§ REQUIRED WORK
From the line with "Landbouwontwikkelingsgebied (LOG)" to the line with "Uit deze onderzoeken", retype every line exactly, including those two, and leave out the rest of the data below.

§ DATASET RECORDS

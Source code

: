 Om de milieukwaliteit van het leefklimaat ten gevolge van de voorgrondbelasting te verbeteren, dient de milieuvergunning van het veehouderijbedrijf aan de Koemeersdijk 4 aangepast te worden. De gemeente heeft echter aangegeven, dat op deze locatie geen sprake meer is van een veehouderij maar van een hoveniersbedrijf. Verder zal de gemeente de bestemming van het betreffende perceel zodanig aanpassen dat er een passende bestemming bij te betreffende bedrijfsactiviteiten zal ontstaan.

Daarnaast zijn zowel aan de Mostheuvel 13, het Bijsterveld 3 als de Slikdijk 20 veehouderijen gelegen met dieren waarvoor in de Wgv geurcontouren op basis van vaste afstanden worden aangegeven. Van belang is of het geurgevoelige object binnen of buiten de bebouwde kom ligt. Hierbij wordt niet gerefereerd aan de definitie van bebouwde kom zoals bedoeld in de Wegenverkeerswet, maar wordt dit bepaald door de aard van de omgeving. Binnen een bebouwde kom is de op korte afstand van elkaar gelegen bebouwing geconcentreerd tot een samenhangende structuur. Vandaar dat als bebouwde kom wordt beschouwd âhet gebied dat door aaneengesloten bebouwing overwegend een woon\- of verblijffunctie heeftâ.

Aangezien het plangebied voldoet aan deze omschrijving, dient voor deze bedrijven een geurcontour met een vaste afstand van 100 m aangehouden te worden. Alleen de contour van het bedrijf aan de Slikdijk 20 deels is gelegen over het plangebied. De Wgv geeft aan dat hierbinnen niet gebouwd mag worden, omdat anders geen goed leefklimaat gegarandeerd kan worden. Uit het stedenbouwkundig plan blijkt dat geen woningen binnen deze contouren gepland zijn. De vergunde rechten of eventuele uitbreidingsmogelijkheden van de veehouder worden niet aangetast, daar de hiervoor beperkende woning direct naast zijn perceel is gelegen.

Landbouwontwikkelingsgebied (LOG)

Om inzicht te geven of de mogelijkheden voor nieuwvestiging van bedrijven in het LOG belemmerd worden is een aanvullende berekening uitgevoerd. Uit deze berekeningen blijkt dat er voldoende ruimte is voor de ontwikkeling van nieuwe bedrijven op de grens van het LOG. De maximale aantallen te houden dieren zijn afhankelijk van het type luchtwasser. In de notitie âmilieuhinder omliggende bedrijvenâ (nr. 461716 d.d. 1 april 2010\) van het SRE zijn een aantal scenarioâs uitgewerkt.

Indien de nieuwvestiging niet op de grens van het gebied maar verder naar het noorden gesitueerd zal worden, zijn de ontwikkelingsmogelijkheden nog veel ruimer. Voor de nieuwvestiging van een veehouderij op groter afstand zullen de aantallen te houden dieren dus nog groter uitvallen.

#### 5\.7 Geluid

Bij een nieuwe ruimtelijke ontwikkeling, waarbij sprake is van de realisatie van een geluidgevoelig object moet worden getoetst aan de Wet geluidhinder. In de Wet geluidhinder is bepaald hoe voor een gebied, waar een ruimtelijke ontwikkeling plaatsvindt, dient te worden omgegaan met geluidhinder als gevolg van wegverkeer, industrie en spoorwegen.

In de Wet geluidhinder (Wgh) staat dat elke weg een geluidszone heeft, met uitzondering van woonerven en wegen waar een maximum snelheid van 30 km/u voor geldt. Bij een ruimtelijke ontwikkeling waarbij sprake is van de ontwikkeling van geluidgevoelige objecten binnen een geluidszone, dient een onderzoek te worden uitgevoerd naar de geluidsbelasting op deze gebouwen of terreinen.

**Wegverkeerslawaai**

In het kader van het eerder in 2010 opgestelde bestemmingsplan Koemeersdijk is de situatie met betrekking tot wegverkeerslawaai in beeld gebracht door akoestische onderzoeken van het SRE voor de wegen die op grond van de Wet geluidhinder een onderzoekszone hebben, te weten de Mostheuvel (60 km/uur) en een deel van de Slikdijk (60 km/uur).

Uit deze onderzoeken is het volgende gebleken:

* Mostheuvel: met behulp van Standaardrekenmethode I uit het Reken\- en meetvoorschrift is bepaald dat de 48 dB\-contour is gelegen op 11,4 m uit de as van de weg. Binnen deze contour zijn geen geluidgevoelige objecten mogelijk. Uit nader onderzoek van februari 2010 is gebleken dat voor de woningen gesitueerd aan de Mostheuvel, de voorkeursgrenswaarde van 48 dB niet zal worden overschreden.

§ YOUR SOLUTION
Landbouwontwikkelingsgebied (LOG)

Om inzicht te geven of de mogelijkheden voor nieuwvestiging van bedrijven in het LOG belemmerd worden is een aanvullende berekening uitgevoerd. Uit deze berekeningen blijkt dat er voldoende ruimte is voor de ontwikkeling van nieuwe bedrijven op de grens van het LOG. De maximale aantallen te houden dieren zijn afhankelijk van het type luchtwasser. In de notitie âmilieuhinder omliggende bedrijvenâ (nr. 461716 d.d. 1 april 2010\) van het SRE zijn een aantal scenarioâs uitgewerkt.

Indien de nieuwvestiging niet op de grens van het gebied maar verder naar het noorden gesitueerd zal worden, zijn de ontwikkelingsmogelijkheden nog veel ruimer. Voor de nieuwvestiging van een veehouderij op groter afstand zullen de aantallen te houden dieren dus nog groter uitvallen.

#### 5\.7 Geluid

Bij een nieuwe ruimtelijke ontwikkeling, waarbij sprake is van de realisatie van een geluidgevoelig object moet worden getoetst aan de Wet geluidhinder. In de Wet geluidhinder is bepaald hoe voor een gebied, waar een ruimtelijke ontwikkeling plaatsvindt, dient te worden omgegaan met geluidhinder als gevolg van wegverkeer, industrie en spoorwegen.

In de Wet geluidhinder (Wgh) staat dat elke weg een geluidszone heeft, met uitzondering van woonerven en wegen waar een maximum snelheid van 30 km/u voor geldt. Bij een ruimtelijke ontwikkeling waarbij sprake is van de ontwikkeling van geluidgevoelige objecten binnen een geluidszone, dient een onderzoek te worden uitgevoerd naar de geluidsbelasting op deze gebouwen of terreinen.

**Wegverkeerslawaai**

In het kader van het eerder in 2010 opgestelde bestemmingsplan Koemeersdijk is de situatie met betrekking tot wegverkeerslawaai in beeld gebracht door akoestische onderzoeken van het SRE voor de wegen die op grond van de Wet geluidhinder een onderzoekszone hebben, te weten de Mostheuvel (60 km/uur) en een deel van de Slikdijk (60 km/uur).

Uit deze onderzoeken is het volgende gebleken:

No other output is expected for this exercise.